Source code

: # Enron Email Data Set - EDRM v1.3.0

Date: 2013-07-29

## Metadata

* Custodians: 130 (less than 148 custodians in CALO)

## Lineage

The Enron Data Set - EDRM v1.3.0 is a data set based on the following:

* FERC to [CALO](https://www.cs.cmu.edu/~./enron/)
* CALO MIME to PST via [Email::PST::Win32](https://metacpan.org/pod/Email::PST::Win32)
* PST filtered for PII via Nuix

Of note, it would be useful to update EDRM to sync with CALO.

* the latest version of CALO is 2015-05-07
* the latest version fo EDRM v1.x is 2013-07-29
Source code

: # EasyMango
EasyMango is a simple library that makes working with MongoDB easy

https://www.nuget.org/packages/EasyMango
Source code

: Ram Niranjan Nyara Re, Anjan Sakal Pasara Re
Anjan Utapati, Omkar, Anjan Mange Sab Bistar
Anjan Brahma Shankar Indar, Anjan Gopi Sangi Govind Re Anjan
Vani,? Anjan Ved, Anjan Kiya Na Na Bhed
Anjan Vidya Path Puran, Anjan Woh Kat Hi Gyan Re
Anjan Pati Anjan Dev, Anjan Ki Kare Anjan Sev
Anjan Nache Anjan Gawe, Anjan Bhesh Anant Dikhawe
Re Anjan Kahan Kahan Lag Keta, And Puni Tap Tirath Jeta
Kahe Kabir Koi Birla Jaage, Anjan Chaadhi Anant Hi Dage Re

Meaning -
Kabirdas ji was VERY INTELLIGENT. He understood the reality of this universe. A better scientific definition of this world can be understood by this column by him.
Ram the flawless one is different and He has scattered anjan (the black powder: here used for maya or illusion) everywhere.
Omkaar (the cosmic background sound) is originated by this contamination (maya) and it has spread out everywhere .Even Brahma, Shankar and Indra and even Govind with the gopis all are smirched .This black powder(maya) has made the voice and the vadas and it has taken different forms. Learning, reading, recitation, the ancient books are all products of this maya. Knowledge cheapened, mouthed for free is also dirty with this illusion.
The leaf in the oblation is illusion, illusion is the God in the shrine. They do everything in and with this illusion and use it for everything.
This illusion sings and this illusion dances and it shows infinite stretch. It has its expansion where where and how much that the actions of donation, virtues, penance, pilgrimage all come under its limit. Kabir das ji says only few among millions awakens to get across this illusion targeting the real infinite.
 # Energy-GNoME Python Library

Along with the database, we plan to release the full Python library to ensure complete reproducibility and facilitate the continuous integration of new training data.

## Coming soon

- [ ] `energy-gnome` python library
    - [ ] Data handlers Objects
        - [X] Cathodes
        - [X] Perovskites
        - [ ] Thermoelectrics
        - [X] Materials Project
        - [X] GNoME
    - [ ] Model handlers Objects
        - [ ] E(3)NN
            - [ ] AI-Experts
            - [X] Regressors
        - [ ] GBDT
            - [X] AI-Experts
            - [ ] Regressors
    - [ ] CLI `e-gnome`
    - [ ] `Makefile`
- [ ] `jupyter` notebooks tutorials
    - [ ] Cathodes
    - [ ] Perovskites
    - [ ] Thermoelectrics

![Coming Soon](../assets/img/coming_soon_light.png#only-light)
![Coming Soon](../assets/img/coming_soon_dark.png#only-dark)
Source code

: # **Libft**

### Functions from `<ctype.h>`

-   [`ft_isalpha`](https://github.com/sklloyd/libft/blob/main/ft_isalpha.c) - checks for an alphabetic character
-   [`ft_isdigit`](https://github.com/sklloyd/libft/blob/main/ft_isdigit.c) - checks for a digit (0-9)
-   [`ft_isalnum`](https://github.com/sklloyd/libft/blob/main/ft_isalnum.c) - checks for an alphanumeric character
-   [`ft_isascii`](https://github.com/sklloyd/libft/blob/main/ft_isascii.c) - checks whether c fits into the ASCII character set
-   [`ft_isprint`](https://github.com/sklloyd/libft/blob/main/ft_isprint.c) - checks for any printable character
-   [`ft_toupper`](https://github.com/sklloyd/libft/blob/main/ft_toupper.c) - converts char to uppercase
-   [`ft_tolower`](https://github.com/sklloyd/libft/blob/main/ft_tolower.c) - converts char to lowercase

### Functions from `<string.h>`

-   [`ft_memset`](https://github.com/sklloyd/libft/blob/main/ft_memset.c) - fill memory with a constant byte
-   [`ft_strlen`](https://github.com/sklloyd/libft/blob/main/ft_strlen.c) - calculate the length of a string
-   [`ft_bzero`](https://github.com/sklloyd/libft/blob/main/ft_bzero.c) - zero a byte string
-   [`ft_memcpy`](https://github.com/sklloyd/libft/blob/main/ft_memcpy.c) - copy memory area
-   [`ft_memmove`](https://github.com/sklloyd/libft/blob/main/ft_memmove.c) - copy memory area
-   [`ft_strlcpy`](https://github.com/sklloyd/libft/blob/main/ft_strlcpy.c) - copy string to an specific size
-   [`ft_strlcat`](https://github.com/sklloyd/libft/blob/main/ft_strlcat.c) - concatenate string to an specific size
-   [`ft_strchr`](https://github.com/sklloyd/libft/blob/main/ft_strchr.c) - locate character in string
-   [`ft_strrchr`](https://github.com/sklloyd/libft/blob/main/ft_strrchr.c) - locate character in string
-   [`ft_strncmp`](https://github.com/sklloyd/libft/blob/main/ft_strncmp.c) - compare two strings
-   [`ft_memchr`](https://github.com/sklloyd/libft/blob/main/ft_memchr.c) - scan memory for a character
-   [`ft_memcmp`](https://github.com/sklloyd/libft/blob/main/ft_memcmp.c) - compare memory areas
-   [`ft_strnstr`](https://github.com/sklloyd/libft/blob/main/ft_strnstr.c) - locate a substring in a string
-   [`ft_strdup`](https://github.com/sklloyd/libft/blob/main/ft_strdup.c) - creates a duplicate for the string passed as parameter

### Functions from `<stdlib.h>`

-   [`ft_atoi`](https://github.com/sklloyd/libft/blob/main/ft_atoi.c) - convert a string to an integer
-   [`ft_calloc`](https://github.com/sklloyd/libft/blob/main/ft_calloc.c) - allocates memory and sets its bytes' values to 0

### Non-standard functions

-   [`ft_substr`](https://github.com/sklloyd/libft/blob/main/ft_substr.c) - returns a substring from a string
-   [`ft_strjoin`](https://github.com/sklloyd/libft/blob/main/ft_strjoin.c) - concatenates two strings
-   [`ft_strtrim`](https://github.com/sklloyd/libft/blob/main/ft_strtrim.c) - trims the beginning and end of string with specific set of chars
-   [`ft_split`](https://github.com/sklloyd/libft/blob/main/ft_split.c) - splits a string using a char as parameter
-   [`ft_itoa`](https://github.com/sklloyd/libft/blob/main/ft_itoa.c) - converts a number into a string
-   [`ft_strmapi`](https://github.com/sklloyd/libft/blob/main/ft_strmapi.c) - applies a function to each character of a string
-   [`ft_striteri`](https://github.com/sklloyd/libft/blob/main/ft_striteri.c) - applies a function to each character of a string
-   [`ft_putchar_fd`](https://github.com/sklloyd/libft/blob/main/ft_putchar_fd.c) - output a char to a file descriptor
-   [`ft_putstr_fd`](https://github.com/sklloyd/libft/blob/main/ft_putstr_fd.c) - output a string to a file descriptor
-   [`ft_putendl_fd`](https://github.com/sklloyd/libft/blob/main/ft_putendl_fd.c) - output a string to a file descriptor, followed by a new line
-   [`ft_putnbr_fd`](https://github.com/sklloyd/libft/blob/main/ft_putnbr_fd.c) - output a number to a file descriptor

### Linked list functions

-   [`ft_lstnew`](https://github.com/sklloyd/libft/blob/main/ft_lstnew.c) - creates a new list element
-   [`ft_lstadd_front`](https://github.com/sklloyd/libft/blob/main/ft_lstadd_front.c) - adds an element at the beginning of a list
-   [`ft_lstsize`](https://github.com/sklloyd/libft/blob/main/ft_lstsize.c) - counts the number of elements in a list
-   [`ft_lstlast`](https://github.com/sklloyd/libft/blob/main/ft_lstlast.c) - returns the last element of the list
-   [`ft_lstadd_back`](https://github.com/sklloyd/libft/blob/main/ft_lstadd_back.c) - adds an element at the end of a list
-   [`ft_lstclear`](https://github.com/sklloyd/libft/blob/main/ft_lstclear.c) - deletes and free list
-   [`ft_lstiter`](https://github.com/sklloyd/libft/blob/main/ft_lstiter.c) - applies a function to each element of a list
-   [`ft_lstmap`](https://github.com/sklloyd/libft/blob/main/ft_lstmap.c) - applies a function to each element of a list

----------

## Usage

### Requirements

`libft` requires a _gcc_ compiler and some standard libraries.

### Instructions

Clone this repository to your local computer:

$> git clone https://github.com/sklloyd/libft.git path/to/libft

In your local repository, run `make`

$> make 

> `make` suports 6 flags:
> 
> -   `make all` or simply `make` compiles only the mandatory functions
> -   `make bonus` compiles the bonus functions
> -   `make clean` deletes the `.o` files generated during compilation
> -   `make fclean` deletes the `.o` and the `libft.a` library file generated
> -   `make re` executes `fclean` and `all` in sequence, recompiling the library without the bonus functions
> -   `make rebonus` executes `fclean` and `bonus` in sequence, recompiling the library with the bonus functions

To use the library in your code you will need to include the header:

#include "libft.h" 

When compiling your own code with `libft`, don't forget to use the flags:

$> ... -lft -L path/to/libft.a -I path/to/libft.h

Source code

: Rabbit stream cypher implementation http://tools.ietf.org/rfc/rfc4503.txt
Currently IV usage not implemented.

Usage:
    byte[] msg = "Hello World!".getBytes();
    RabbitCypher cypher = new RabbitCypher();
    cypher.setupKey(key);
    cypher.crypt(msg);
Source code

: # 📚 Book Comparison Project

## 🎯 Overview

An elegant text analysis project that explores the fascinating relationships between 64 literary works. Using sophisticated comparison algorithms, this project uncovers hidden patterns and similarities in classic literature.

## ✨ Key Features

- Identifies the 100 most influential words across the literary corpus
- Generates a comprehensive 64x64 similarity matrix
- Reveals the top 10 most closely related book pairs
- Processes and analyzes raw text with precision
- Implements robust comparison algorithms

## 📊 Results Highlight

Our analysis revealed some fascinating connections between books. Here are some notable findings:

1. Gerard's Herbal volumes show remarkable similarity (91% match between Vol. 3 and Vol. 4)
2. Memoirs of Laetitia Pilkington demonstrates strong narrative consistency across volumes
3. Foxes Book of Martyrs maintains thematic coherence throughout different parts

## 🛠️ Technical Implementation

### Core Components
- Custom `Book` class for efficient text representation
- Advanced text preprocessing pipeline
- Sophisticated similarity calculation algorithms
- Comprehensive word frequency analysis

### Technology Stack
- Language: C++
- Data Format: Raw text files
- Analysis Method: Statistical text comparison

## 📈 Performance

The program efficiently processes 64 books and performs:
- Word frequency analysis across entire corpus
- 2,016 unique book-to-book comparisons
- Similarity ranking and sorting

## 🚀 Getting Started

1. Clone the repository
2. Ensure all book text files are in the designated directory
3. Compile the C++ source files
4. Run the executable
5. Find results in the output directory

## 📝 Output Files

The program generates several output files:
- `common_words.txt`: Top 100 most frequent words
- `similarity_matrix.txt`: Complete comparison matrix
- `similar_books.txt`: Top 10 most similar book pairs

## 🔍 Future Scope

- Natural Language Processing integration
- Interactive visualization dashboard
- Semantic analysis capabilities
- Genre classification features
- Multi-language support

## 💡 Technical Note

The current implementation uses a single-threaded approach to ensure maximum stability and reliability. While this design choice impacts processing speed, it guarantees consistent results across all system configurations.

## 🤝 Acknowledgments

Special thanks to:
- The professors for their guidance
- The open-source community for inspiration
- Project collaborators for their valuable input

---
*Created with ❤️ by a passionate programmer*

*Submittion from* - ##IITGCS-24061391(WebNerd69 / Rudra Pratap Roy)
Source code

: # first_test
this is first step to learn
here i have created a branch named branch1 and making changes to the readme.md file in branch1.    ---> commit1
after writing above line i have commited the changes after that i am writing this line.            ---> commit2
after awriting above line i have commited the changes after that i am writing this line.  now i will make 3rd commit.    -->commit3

(How to complete this task)
Write out exactly the lines between the start of the entries and the line containing "Ram the flawless", including that line and the first one.

(Written response)
Source code

: # Enron Email Data Set - EDRM v1.3.0

Date: 2013-07-29

## Metadata

* Custodians: 130 (less than 148 custodians in CALO)

## Lineage

The Enron Data Set - EDRM v1.3.0 is a data set based on the following:

* FERC to [CALO](https://www.cs.cmu.edu/~./enron/)
* CALO MIME to PST via [Email::PST::Win32](https://metacpan.org/pod/Email::PST::Win32)
* PST filtered for PII via Nuix

Of note, it would be useful to update EDRM to sync with CALO.

* the latest version of CALO is 2015-05-07
* the latest version fo EDRM v1.x is 2013-07-29
Source code

: # EasyMango
EasyMango is a simple library that makes working with MongoDB easy

https://www.nuget.org/packages/EasyMango
Source code

: Ram Niranjan Nyara Re, Anjan Sakal Pasara Re
Anjan Utapati, Omkar, Anjan Mange Sab Bistar
Anjan Brahma Shankar Indar, Anjan Gopi Sangi Govind Re Anjan
Vani,? Anjan Ved, Anjan Kiya Na Na Bhed
Anjan Vidya Path Puran, Anjan Woh Kat Hi Gyan Re
Anjan Pati Anjan Dev, Anjan Ki Kare Anjan Sev
Anjan Nache Anjan Gawe, Anjan Bhesh Anant Dikhawe
Re Anjan Kahan Kahan Lag Keta, And Puni Tap Tirath Jeta
Kahe Kabir Koi Birla Jaage, Anjan Chaadhi Anant Hi Dage Re

Meaning -
Kabirdas ji was VERY INTELLIGENT. He understood the reality of this universe. A better scientific definition of this world can be understood by this column by him.
Ram the flawless one is different and He has scattered anjan (the black powder: here used for maya or illusion) everywhere.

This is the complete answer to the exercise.